As she started to walk towards her own house, she saw to her surprise that there was a smart carriage drawn by two horses outside it.
This was indeed exciting because the Baroness very seldom had visitors.
‘I wonder who it can be?’ Vasila asked herself.
She hurried along the path towards the horses.
She then saw that the Royal Coat of Arms was on the doors of the carriage and there was a coachman and a footman on the box.
As she opened the front door, she was aware that they were both looking at her.
‘Who can it be?’ she then asked herself. ‘It must be someone very important to come in a Royal Carriage.’
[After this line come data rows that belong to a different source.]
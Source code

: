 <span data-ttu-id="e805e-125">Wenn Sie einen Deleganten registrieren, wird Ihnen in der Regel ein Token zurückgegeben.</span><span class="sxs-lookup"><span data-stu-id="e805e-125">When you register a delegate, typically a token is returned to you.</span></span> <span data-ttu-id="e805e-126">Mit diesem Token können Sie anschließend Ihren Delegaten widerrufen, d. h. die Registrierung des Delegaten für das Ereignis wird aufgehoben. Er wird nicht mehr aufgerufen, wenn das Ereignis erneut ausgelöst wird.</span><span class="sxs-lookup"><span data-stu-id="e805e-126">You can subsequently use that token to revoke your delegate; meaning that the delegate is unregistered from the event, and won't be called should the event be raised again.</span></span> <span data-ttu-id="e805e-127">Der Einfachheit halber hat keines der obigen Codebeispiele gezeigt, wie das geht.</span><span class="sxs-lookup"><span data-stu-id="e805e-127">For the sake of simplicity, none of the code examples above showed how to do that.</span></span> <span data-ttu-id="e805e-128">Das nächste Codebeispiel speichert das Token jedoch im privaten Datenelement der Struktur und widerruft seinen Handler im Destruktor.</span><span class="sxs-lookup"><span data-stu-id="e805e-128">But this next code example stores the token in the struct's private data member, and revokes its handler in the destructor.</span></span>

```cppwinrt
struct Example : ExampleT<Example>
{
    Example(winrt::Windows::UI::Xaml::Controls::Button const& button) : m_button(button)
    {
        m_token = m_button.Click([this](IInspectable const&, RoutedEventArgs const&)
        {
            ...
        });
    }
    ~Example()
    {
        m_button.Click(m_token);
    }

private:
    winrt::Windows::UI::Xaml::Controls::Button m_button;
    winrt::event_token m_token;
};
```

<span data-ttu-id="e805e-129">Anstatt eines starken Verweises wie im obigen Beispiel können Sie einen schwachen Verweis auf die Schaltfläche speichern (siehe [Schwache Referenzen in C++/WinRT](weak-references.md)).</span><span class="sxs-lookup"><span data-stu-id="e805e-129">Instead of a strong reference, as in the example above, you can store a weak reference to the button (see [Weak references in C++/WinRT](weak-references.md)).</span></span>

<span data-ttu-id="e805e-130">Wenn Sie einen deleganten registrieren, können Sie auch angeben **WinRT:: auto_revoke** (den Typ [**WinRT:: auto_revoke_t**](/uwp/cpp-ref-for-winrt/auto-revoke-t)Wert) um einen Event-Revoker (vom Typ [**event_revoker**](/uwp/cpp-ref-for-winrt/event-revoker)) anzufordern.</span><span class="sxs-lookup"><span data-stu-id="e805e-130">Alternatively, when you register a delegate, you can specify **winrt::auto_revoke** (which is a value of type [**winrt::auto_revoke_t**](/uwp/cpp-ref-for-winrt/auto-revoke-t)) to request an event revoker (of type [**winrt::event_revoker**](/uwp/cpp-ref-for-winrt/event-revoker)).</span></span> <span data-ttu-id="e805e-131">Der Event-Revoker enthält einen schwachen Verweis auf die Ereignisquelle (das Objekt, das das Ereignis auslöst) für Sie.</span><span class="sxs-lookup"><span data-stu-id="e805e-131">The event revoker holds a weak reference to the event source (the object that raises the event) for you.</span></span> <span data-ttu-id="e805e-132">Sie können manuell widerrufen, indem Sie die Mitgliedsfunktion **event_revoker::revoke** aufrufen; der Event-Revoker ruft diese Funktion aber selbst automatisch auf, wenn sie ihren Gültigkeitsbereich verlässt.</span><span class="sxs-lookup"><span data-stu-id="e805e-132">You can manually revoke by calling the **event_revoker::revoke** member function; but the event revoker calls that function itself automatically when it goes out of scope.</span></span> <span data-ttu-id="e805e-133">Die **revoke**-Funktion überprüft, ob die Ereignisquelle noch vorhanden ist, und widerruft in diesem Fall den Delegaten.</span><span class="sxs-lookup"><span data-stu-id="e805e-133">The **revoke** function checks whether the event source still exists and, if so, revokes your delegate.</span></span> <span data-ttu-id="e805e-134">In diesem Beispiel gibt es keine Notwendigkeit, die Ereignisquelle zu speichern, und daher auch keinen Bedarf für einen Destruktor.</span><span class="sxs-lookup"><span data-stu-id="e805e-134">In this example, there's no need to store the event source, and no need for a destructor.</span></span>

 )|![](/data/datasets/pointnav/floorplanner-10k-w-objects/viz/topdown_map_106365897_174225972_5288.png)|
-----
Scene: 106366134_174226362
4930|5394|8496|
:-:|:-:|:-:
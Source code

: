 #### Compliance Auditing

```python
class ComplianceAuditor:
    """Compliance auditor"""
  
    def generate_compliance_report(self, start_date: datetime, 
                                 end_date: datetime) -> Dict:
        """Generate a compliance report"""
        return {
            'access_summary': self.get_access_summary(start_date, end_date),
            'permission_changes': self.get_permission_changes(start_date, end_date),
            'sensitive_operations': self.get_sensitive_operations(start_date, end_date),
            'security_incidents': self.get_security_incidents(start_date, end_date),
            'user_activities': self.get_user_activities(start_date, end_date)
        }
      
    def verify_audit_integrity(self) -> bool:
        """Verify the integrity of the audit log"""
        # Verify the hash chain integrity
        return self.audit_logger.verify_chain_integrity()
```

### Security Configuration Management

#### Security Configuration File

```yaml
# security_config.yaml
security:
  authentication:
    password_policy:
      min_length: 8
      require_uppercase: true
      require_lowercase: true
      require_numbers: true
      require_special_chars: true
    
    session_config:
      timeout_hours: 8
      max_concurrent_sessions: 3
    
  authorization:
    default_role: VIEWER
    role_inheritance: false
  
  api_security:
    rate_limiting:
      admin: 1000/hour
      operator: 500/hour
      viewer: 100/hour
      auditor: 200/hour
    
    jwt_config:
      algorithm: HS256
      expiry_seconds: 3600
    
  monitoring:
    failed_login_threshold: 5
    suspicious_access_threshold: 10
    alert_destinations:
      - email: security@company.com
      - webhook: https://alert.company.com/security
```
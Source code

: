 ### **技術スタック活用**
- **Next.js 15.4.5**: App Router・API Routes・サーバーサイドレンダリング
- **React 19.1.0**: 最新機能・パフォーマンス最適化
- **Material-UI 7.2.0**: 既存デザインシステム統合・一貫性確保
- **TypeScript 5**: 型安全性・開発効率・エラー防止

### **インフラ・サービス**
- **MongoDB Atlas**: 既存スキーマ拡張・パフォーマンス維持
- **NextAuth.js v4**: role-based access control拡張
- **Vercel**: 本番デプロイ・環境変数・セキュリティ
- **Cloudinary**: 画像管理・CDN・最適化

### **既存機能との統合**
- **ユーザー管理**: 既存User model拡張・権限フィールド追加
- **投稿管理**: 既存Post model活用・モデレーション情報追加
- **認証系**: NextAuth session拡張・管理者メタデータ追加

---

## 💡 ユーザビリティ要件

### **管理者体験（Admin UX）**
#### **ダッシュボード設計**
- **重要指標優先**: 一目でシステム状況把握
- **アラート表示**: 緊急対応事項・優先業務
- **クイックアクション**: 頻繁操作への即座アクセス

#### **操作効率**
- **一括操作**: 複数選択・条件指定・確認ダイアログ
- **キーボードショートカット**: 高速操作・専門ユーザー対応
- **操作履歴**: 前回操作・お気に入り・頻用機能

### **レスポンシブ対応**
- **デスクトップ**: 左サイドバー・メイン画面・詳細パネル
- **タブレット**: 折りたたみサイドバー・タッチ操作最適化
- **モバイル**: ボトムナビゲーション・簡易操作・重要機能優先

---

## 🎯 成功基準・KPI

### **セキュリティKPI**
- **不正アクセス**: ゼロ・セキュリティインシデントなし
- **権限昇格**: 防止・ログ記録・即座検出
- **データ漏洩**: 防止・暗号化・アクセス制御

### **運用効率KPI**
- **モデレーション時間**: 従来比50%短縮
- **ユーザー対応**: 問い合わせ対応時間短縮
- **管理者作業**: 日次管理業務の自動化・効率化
She could hear someone talking in the sitting room and, as she put down her books on a chair, the Baroness came out into the hall.
“Where have you been, Vasila? You are nearly two hours late and I wondered what had happened to you.”
“I have been eating delicious chocolate cakes with Gladys,” Vasila replied. “Who is here?”
“I might have thought that you would be there,” the Baroness said. “Two Equerries have arrived from Windsor Castle and they have been instructed by the Queen to take you to her immediately.”